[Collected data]
- - - - - - -
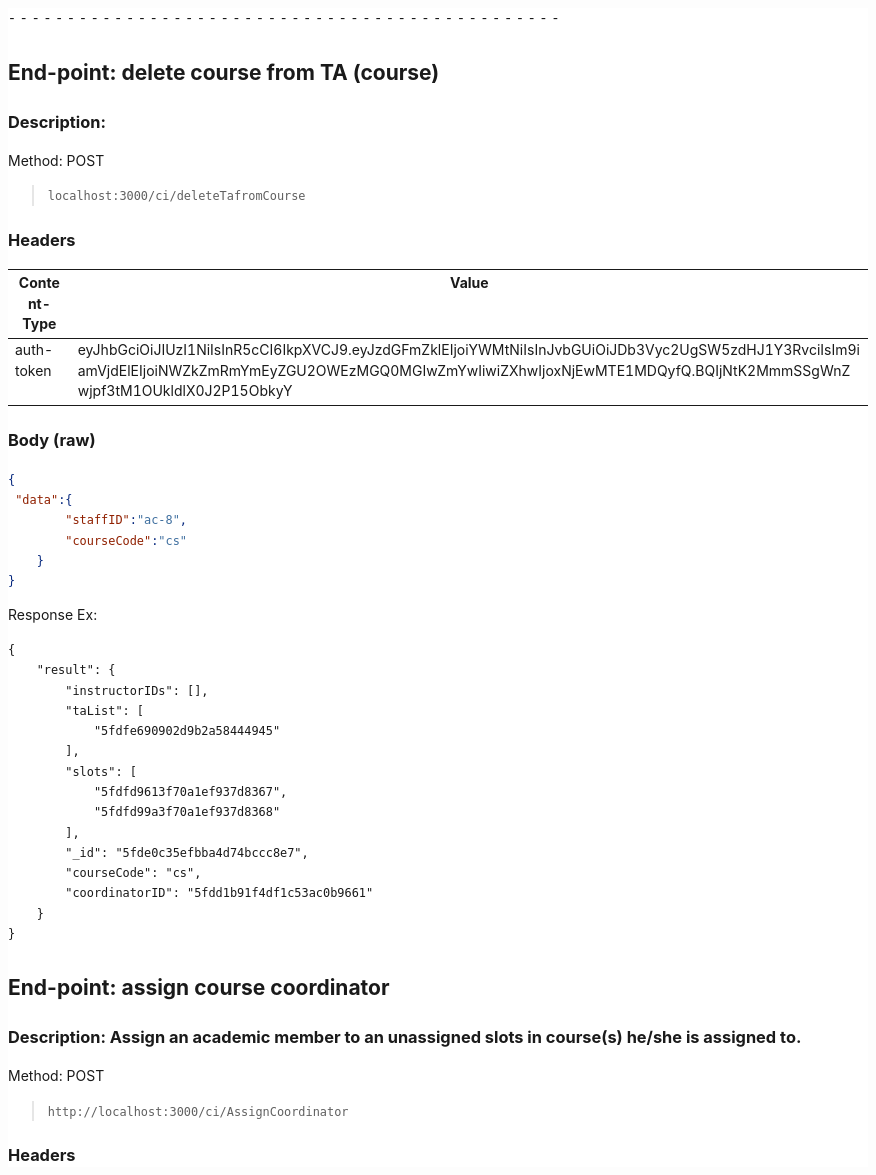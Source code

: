 ⁃ ⁃ ⁃ ⁃ ⁃ ⁃ ⁃ ⁃ ⁃ ⁃ ⁃ ⁃ ⁃ ⁃ ⁃ ⁃ ⁃ ⁃ ⁃ ⁃ ⁃ ⁃ ⁃ ⁃ ⁃ ⁃ ⁃ ⁃ ⁃ ⁃ ⁃ ⁃ ⁃ ⁃ ⁃ ⁃ ⁃ ⁃ ⁃ ⁃ ⁃ ⁃ ⁃ ⁃ ⁃ ⁃ ⁃


## End-point: delete course from TA (course)
### Description: 
Method: POST
>```
>localhost:3000/ci/deleteTafromCourse
>```
### Headers

|Content-Type|Value|
|---|---|
|auth-token|eyJhbGciOiJIUzI1NiIsInR5cCI6IkpXVCJ9.eyJzdGFmZklEIjoiYWMtNiIsInJvbGUiOiJDb3Vyc2UgSW5zdHJ1Y3RvciIsIm9iamVjdElEIjoiNWZkZmRmYmEyZGU2OWEzMGQ0MGIwZmYwIiwiZXhwIjoxNjEwMTE1MDQyfQ.BQIjNtK2MmmSSgWnZwjpf3tM1OUkldlX0J2P15ObkyY|


### Body (**raw**)

```json
{
 "data":{
        "staffID":"ac-8",
        "courseCode":"cs"
    }
}
```
Response Ex:
```
{
    "result": {
        "instructorIDs": [],
        "taList": [
            "5fdfe690902d9b2a58444945"
        ],
        "slots": [
            "5fdfd9613f70a1ef937d8367",
            "5fdfd99a3f70a1ef937d8368"
        ],
        "_id": "5fde0c35efbba4d74bccc8e7",
        "courseCode": "cs",
        "coordinatorID": "5fdd1b91f4df1c53ac0b9661"
    }
}
```



## End-point: assign course coordinator
### Description: Assign an academic member to an unassigned slots in course(s) he/she is assigned to.
Method: POST
>```
>http://localhost:3000/ci/AssignCoordinator
>```
### Headers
- - - - - - -
Among the entries above, which lines include "localhost"? List them all.

>localhost:3000/ci/deleteTafromCourse
>http://localhost:3000/ci/AssignCoordinator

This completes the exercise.